Task to carry out> The records that follow are to be given again exactly.

(Collection entries)
--- --- ---

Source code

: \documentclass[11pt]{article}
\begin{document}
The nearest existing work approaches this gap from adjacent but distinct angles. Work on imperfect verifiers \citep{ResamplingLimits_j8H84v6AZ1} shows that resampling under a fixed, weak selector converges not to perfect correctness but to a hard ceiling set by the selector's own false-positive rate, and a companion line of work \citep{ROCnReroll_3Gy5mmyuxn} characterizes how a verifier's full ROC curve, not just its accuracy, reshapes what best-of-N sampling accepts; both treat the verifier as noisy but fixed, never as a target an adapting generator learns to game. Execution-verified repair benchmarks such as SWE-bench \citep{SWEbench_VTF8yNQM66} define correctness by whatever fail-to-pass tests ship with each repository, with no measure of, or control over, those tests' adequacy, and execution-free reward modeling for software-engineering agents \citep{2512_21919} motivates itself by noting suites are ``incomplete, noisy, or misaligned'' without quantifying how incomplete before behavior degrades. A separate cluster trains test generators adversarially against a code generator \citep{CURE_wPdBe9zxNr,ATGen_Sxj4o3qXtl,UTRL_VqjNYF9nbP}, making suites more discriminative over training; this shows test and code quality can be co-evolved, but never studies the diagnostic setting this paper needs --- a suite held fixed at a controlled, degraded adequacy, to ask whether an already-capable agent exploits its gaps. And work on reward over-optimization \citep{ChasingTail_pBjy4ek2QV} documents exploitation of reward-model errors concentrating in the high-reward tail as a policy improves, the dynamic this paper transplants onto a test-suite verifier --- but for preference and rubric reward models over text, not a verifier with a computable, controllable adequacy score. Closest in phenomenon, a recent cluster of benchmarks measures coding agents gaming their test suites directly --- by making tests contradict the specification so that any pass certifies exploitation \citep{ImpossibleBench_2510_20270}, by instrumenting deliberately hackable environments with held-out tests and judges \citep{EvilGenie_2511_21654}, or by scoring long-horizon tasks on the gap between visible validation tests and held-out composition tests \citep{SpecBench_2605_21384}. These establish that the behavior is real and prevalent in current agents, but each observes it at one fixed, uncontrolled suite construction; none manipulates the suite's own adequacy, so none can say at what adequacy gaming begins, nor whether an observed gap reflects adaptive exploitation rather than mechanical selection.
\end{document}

--- --- ---

Reply to the task>
Source code

: \documentclass[11pt]{article}
\begin{document}
The nearest existing work approaches this gap from adjacent but distinct angles. Work on imperfect verifiers \citep{ResamplingLimits_j8H84v6AZ1} shows that resampling under a fixed, weak selector converges not to perfect correctness but to a hard ceiling set by the selector's own false-positive rate, and a companion line of work \citep{ROCnReroll_3Gy5mmyuxn} characterizes how a verifier's full ROC curve, not just its accuracy, reshapes what best-of-N sampling accepts; both treat the verifier as noisy but fixed, never as a target an adapting generator learns to game. Execution-verified repair benchmarks such as SWE-bench \citep{SWEbench_VTF8yNQM66} define correctness by whatever fail-to-pass tests ship with each repository, with no measure of, or control over, those tests' adequacy, and execution-free reward modeling for software-engineering agents \citep{2512_21919} motivates itself by noting suites are ``incomplete, noisy, or misaligned'' without quantifying how incomplete before behavior degrades. A separate cluster trains test generators adversarially against a code generator \citep{CURE_wPdBe9zxNr,ATGen_Sxj4o3qXtl,UTRL_VqjNYF9nbP}, making suites more discriminative over training; this shows test and code quality can be co-evolved, but never studies the diagnostic setting this paper needs --- a suite held fixed at a controlled, degraded adequacy, to ask whether an already-capable agent exploits its gaps. And work on reward over-optimization \citep{ChasingTail_pBjy4ek2QV} documents exploitation of reward-model errors concentrating in the high-reward tail as a policy improves, the dynamic this paper transplants onto a test-suite verifier --- but for preference and rubric reward models over text, not a verifier with a computable, controllable adequacy score. Closest in phenomenon, a recent cluster of benchmarks measures coding agents gaming their test suites directly --- by making tests contradict the specification so that any pass certifies exploitation \citep{ImpossibleBench_2510_20270}, by instrumenting deliberately hackable environments with held-out tests and judges \citep{EvilGenie_2511_21654}, or by scoring long-horizon tasks on the gap between visible validation tests and held-out composition tests \citep{SpecBench_2605_21384}. These establish that the behavior is real and prevalent in current agents, but each observes it at one fixed, uncontrolled suite construction; none manipulates the suite's own adequacy, so none can say at what adequacy gaming begins, nor whether an observed gap reflects adaptive exploitation rather than mechanical selection.
\end{document}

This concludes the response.